Exercise details =
Among the lines of data below, reproduce only those from the one with "the erroneous route" through the one with "using the hijacked route", exactly as they stand, both ends included.

Recorded data =
================

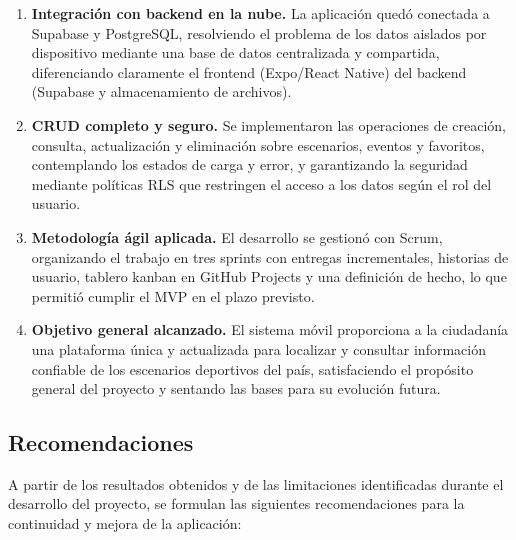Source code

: \begin{enumerate}
  \item \textbf{Integraci\'on con backend en la nube.} La aplicaci\'on qued\'o
    conectada a Supabase y PostgreSQL, resolviendo el problema de los datos
    aislados por dispositivo mediante una base de datos centralizada y
    compartida, diferenciando claramente el frontend (Expo/React Native) del
    backend (Supabase y almacenamiento de archivos).

  \item \textbf{CRUD completo y seguro.} Se implementaron las operaciones de
    creaci\'on, consulta, actualizaci\'on y eliminaci\'on sobre escenarios,
    eventos y favoritos, contemplando los estados de carga y error, y
    garantizando la seguridad mediante pol\'iticas RLS que restringen el acceso
    a los datos seg\'un el rol del usuario.

  \item \textbf{Metodolog\'ia \'agil aplicada.} El desarrollo se gestion\'o con
    Scrum, organizando el trabajo en tres sprints con entregas incrementales,
    historias de usuario, tablero kanban en GitHub Projects y una definici\'on
    de hecho, lo que permiti\'o cumplir el MVP en el plazo previsto.

  \item \textbf{Objetivo general alcanzado.} El sistema m\'ovil proporciona a
    la ciudadan\'ia una plataforma \'unica y actualizada para localizar y
    consultar informaci\'on confiable de los escenarios deportivos del pa\'is,
    satisfaciendo el prop\'osito general del proyecto y sentando las bases para
    su evoluci\'on futura.
\end{enumerate}

\subsection*{Recomendaciones}

A partir de los resultados obtenidos y de las limitaciones identificadas
durante el desarrollo del proyecto, se formulan las siguientes recomendaciones
para la continuidad y mejora de la aplicaci\'on:

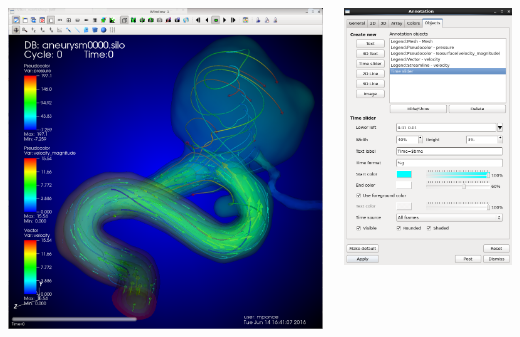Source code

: \begin{frame}
\begin{columns}
\begin{column}{5.5cm}
	\centering
	\vspace{-2mm}
	\includegraphics[width=.855\columnwidth]{figs/visit-pract/VisIt_timeSlider}
\end{column}
\begin{column}{4.5cm}
        \includegraphics[width=\columnwidth]{figs/visit-guis/visit_annot-objects}

\end{column}
\end{columns}
\end{frame}

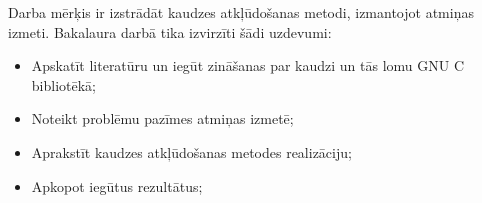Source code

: ﻿
Darba mērķis ir izstrādāt kaudzes atkļūdošanas metodi, izmantojot atmiņas izmeti.
Bakalaura darbā tika izvirzīti šādi uzdevumi:
\begin{itemize}
	\item Apskatīt literatūru un iegūt zināšanas par kaudzi un tās lomu GNU C bibliotēkā;
    \item Noteikt  problēmu pazīmes atmiņas izmetē;
    \item Aprakstīt kaudzes atkļūdošanas metodes realizāciju;
    \item Apkopot iegūtus rezultātus;
\end{itemize} 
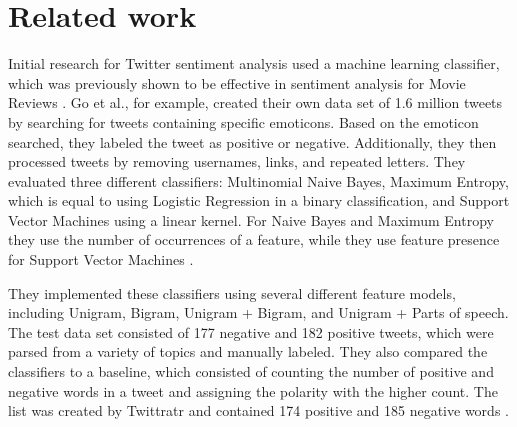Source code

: \chapter{Related work}
\label{cha:Chapter2_RelatedWork}
\iffalse

Length: 1-2 pages

Effort: ~2 weeks

2-3 Arbeiten maximal, die genauer betrachtet werden
Ruhig mehr Zitate --> aber nicht detailliert betrachten
Introduction to Data Mining --> zu generell, nur als Zitat
Hier nur im engsten Sinne


Content
\begin{itemize}
\item Alec Go, Richa Bhayani, and Lei Huang. 2009. Twitter Sentiment Classification Using Distant Supervision.
Technical Report. Standford.
\item Taboada or Serendio or Vader?
\item Khuc et al.
\end{itemize}

\fi
Initial research for Twitter sentiment analysis used a machine learning classifier, which was previously shown to be effective in sentiment analysis for Movie Reviews \cite{GoBHaHua2009}. Go et al., for example, created their own data set of 1.6 million tweets by searching for tweets containing specific emoticons. Based on the emoticon searched, they labeled the tweet as positive or negative. Additionally, they then processed tweets by removing usernames, links, and repeated letters. They evaluated three different classifiers: Multinomial Naive Bayes, Maximum Entropy, which is equal to using Logistic Regression in a binary classification, and Support Vector Machines using a linear kernel. For Naive Bayes and Maximum Entropy they use the number of occurrences of a feature, while they use feature presence for Support Vector Machines \cite{GoBHaHua2009}. 

They implemented these classifiers using several different feature models, including Unigram, Bigram, Unigram + Bigram, and Unigram + Parts of speech. The test data set consisted of 177 negative and 182 positive tweets, which were parsed from a variety of topics and manually labeled. They also compared the classifiers to a baseline, which consisted of counting the number of positive and negative words in a tweet and assigning the polarity with the higher count. The list was created by Twittratr and contained 174 positive and 185 negative words \cite{GoBHaHua2009}. 

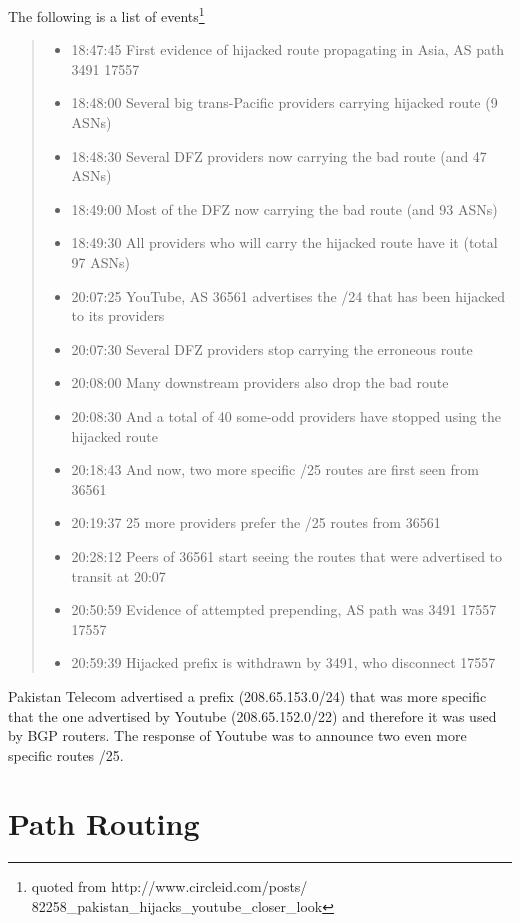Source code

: The following is a list of events\footnote{quoted from http://www.circleid.com/posts/ 82258\_pakistan\_hijacks\_youtube\_closer\_look}
\begin{quote}
\begin{itemize}
\item 18:47:45    First evidence of hijacked route propagating in Asia, AS path 3491 17557
\item 18:48:00    Several big trans-Pacific providers carrying hijacked route (9 ASNs)
\item 18:48:30    Several DFZ providers now carrying the bad route (and 47 ASNs)
\item 18:49:00    Most of the DFZ now carrying the bad route (and 93 ASNs)
\item 18:49:30    All providers who will carry the hijacked route have it (total 97 ASNs)
\item 20:07:25    YouTube, AS 36561 advertises the /24 that has been hijacked to its providers
\item 20:07:30    Several DFZ providers stop carrying the erroneous route
\item 20:08:00    Many downstream providers also drop the bad route
\item 20:08:30    And a total of 40 some-odd providers have stopped using the hijacked route
\item 20:18:43    And now, two more specific /25 routes are first seen from 36561
\item 20:19:37    25 more providers prefer the /25 routes from 36561
\item 20:28:12    Peers of 36561 start seeing the routes that were advertised to transit at 20:07
\item 20:50:59    Evidence of attempted prepending, AS path was 3491 17557 17557
\item 20:59:39    Hijacked prefix is withdrawn by 3491, who disconnect 17557
\end{itemize}
\end{quote}

Pakistan Telecom advertised a prefix (208.65.153.0/24) that was more specific that the one advertised by Youtube (208.65.152.0/22) and therefore it was used by BGP routers.
The response of Youtube was to announce two even more specific routes /25.

\section{Path Routing}

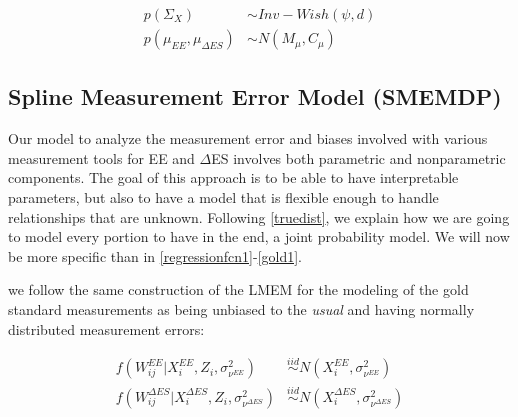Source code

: \documentclass[11pt]{article}\usepackage[]{graphicx}\usepackage[]{color}
\begin{document}
\begin{align}
   p(\Sigma_X) &\sim Inv-Wish(\psi,d)\\
   p(\mu_{EE},\mu_{\Delta ES}) &\sim N(M_{\mu},C_{\mu}) 
\end{align}







\subsection{Spline Measurement Error Model (SMEMDP)}

Our model to analyze the measurement error and biases involved with various measurement tools for EE and $\Delta$ES involves both parametric and nonparametric components. The goal of this approach is to be able to have interpretable parameters, but also to have a model that is flexible enough to handle relationships  that are unknown. Following \eqref{truedist}, we explain how we are going to model every portion to have in the end, a joint probability model. We will now be more specific than in \eqref{regressionfcn1}-\eqref{gold1}.

we follow the same construction of the LMEM for the modeling of the gold standard measurements as being unbiased to the \emph{usual} and having normally distributed measurement errors:

\begin{align}
  f(W_{ij}^{EE}|X_i^{EE},Z_i,\sigma_{\nu^{EE}}^2) &\overset{iid}{\sim} N(X_i^{EE},\sigma_{\nu^{EE}}^2) \\
    f(W_{ij}^{\Delta ES}|X_i^{\Delta ES},Z_i,\sigma_{\nu^{\Delta ES}}^2) &\overset{iid}{\sim} N(X_i^{\Delta ES},\sigma_{\nu^{\Delta ES}}^2) \\
\end{align}
\end{document}
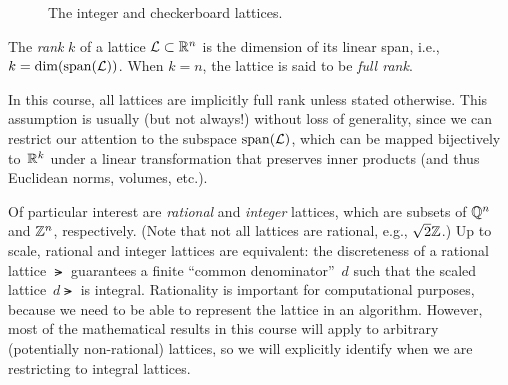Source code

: \documentclass[11pt]{article}
\begin{document}
\begin{figure}[h!]
  \centering

  \quad

  \caption{The integer and checkerboard lattices.}
  \label{fig:lattices}
\end{figure}

\begin{definition}
  \label{def:rank}
  The \emph{rank} $k$ of a lattice $\mathcal{L} \subset \mathbb{R}^{n}$ is the
  dimension of its linear span, i.e., $k=\dim(\operatorname{span}(\mathcal{L}))$.  When
  $k=n$, the lattice is said to be \emph{full rank}.
\end{definition}

In this course, all lattices are implicitly full rank unless stated
otherwise. This assumption is usually (but not always!) without loss
of generality, since we can restrict our attention to the subspace
$\operatorname{span}(\mathcal{L})$, which can be mapped bijectively to~$\mathbb{R}^{k}$ under a
linear transformation that preserves inner products (and thus
Euclidean norms, volumes, etc.).

Of particular interest are \emph{rational} and \emph{integer}
lattices, which are subsets of $\mathbb{Q}^n$ and $\mathbb{Z}^n$, respectively.  (Note
that not all lattices are rational, e.g., $\sqrt{2} \mathbb{Z}$.)  Up to
scale, rational and integer lattices are equivalent: the discreteness
of a rational lattice $\lat$ guarantees a finite ``common
denominator''~$d$ such that the scaled lattice~$d \lat$ is integral.
Rationality is important for computational purposes, because we need
to be able to represent the lattice in an algorithm. However, most of
the mathematical results in this course will apply to arbitrary
(potentially non-rational) lattices, so we will explicitly identify
when we are restricting to integral lattices.
\end{document}
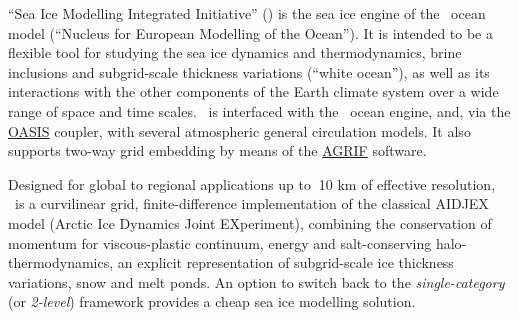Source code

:
``Sea Ice Modelling Integrated Initiative'' (\SIcube) is the sea ice engine of
the \NEMO\ ocean model (``Nucleus for European Modelling of the Ocean'').
It is intended to be a flexible tool for studying the sea ice dynamics and thermodynamics,
brine inclusions and subgrid-scale thickness variations (``white ocean''),
as well as its interactions with the other components of the Earth climate system over
a wide range of space and time scales.
\SIcube\ is interfaced with the \NEMO\ ocean engine, and,
via the \href{http://portal.enes.org/oasis}{OASIS} coupler,
with several atmospheric general circulation models.
It also supports two-way grid embedding by means of the \href{http://agrif.imag.fr}{AGRIF} software.

Designed for global to regional applications up to $~$10 km of effective resolution,
\SIcube\ is a curvilinear grid, finite-difference implementation of the classical AIDJEX model
(Arctic Ice Dynamics Joint EXperiment),
combining the conservation of momentum for viscous-plastic continuum,
energy and salt-conserving halo-thermodynamics,
an explicit representation of subgrid-scale ice thickness variations, snow and melt ponds.
An option to switch back to the \textit{single-category} (or \textit{2-level}) framework provides
a cheap sea ice modelling solution.
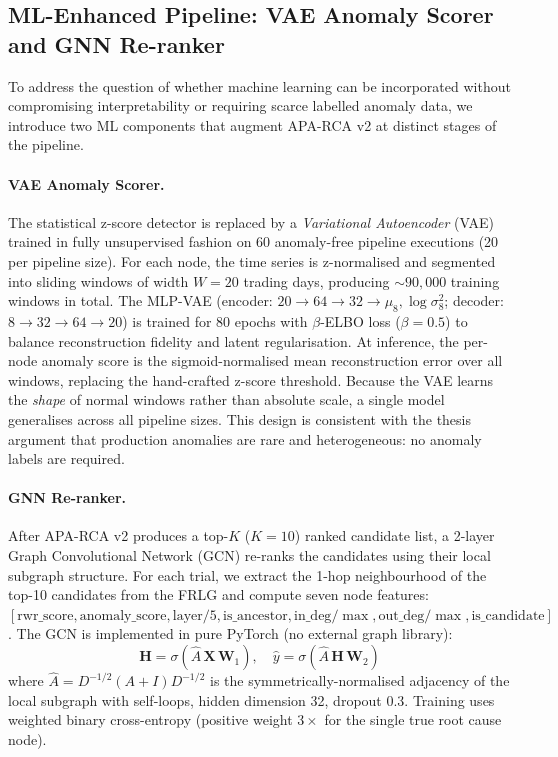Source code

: \documentclass{article}
\newcommand{\aparca}{\textsc{APA-RCA}}
\begin{document}
\subsection{ML-Enhanced Pipeline: VAE Anomaly Scorer and GNN Re-ranker}
\label{sec:ml_enhancement}

To address the question of whether machine learning can be incorporated
without compromising interpretability or requiring scarce labelled anomaly data,
we introduce two ML components that augment \aparca{} v2 at distinct stages of the pipeline.

\paragraph{VAE Anomaly Scorer.}
The statistical z-score detector is replaced by a \emph{Variational Autoencoder}
(VAE) trained in fully unsupervised fashion on 60 anomaly-free pipeline executions
(20 per pipeline size).
For each node, the time series is z-normalised and segmented into sliding windows
of width $W{=}20$ trading days, producing ${\sim}90{,}000$ training windows in total.
The MLP-VAE (encoder: $20 \to 64 \to 32 \to \mu_{8}, \log\sigma^2_{8}$;
decoder: $8 \to 32 \to 64 \to 20$) is trained for 80 epochs with $\beta$-ELBO loss
($\beta{=}0.5$) to balance reconstruction fidelity and latent regularisation.
At inference, the per-node anomaly score is the sigmoid-normalised mean
reconstruction error over all windows, replacing the hand-crafted z-score threshold.
Because the VAE learns the \emph{shape} of normal windows rather than absolute
scale, a single model generalises across all pipeline sizes.
This design is consistent with the thesis argument that production anomalies are
rare and heterogeneous: no anomaly labels are required.

\paragraph{GNN Re-ranker.}
After \aparca{} v2 produces a top-$K$ ($K{=}10$) ranked candidate list,
a 2-layer Graph Convolutional Network (GCN) re-ranks the candidates using
their local subgraph structure.
For each trial, we extract the 1-hop neighbourhood of the top-10 candidates
from the FRLG and compute seven node features:
$[\text{rwr\_score}, \text{anomaly\_score}, \text{layer}/5,
 \text{is\_ancestor}, \text{in\_deg}/\max, \text{out\_deg}/\max, \text{is\_candidate}]$.
The GCN is implemented in pure PyTorch (no external graph library):
\[
  \mathbf{H} = \sigma\!\left(\hat{A}\,\mathbf{X}\,\mathbf{W}_1\right), \quad
  \hat{y}    = \sigma\!\left(\hat{A}\,\mathbf{H}\,\mathbf{W}_2\right)
\]
where $\hat{A} = D^{-1/2}(A+I)D^{-1/2}$ is the symmetrically-normalised
adjacency of the local subgraph with self-loops, hidden dimension 32, dropout 0.3.
Training uses weighted binary cross-entropy
(positive weight $3\times$ for the single true root cause node).
\end{document}
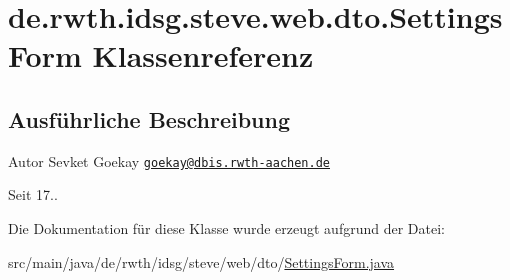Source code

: \hypertarget{classde_1_1rwth_1_1idsg_1_1steve_1_1web_1_1dto_1_1_settings_form}{\section{de.\+rwth.\+idsg.\+steve.\+web.\+dto.\+Settings\+Form Klassenreferenz}
\label{classde_1_1rwth_1_1idsg_1_1steve_1_1web_1_1dto_1_1_settings_form}
}


\subsection{Ausführliche Beschreibung}
\begin{DoxyAuthor}{Autor}
Sevket Goekay \href{mailto:goekay@dbis.rwth-aachen.de}{\tt goekay@dbis.\+rwth-\/aachen.\+de} 
\end{DoxyAuthor}
\begin{DoxySince}{Seit}
17.. 
\end{DoxySince}


Die Dokumentation für diese Klasse wurde erzeugt aufgrund der Datei\+:\begin{DoxyCompactItemize}
\item 
src/main/java/de/rwth/idsg/steve/web/dto/\hyperlink{_settings_form_8java}{Settings\+Form.\+java}\end{DoxyCompactItemize}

================

Your response =
\item 20:07:30    Several DFZ providers stop carrying the erroneous route
\item 20:08:00    Many downstream providers also drop the bad route
\item 20:08:30    And a total of 40 some-odd providers have stopped using the hijacked route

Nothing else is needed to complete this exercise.